> Your objective: Find every line of the listing below where "marked" appears, and copy it.

> Given data:

((

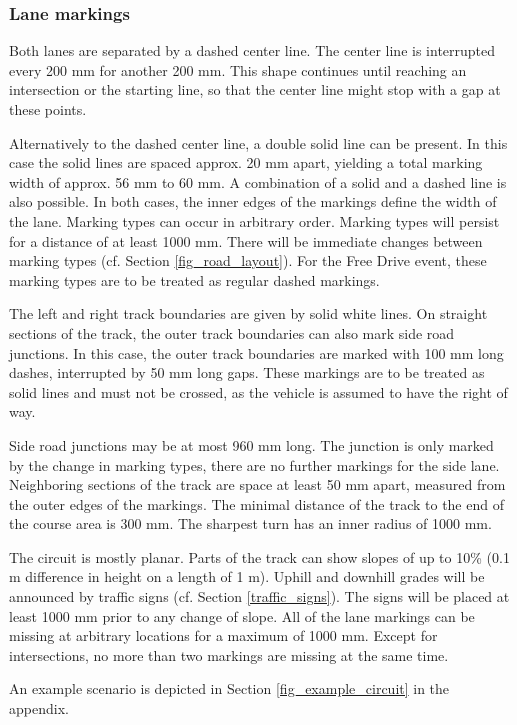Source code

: \subsubsection{Lane markings}
\label{lane_markings}

Both lanes are separated by a dashed center line. The center line is
interrupted every 200 mm for another 200 mm. This shape continues until
reaching an intersection or the starting line, so that the center line might
stop with a gap at these points.

Alternatively to the dashed center line, a double solid line can be present. In
this case the solid lines are spaced approx. 20 mm apart, yielding a total
marking width of approx. 56 mm to 60 mm. A combination of a solid and a dashed
line is also possible. In both cases, the inner edges of the markings define
the width of the lane. Marking types can occur in arbitrary order. Marking
types will persist for a distance of at least 1000 mm. There will be immediate
changes between marking types (cf. Section \ref{fig_road_layout}). For the Free
Drive event, these marking types are to be treated as regular dashed markings.

The left and right track boundaries are given by solid white lines. On straight
sections of the track, the outer track boundaries can also mark side road
junctions. In this case, the outer track boundaries are marked with 100 mm long
dashes, interrupted by 50 mm long gaps. These markings are to be treated as
solid lines and must not be crossed, as the vehicle is assumed to have the
right of way.

Side road junctions may be at most 960 mm long. The junction is only marked by
the change in marking types, there are no further markings for the side lane.
Neighboring sections of the track are space at least 50 mm apart, measured from
the outer edges of the markings. The minimal distance of the track to the end
of the course area is 300 mm. The sharpest turn has an inner radius of 1000 mm.

The circuit is mostly planar. Parts of the track can show slopes of up to 10\%
(0.1 m difference in height on a length of 1 m). Uphill and downhill grades
will be announced by traffic signs (cf. Section \ref{traffic_signs}). The signs
will be placed at least 1000 mm prior to any change of slope. All of the lane
markings can be missing at arbitrary locations for a maximum of 1000 mm. Except
for intersections, no more than two markings are missing at the same time.

An example scenario is depicted in Section \ref{fig_example_circuit} in the
appendix.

))

> Task answer:
junctions. In this case, the outer track boundaries are marked with 100 mm long
Side road junctions may be at most 960 mm long. The junction is only marked by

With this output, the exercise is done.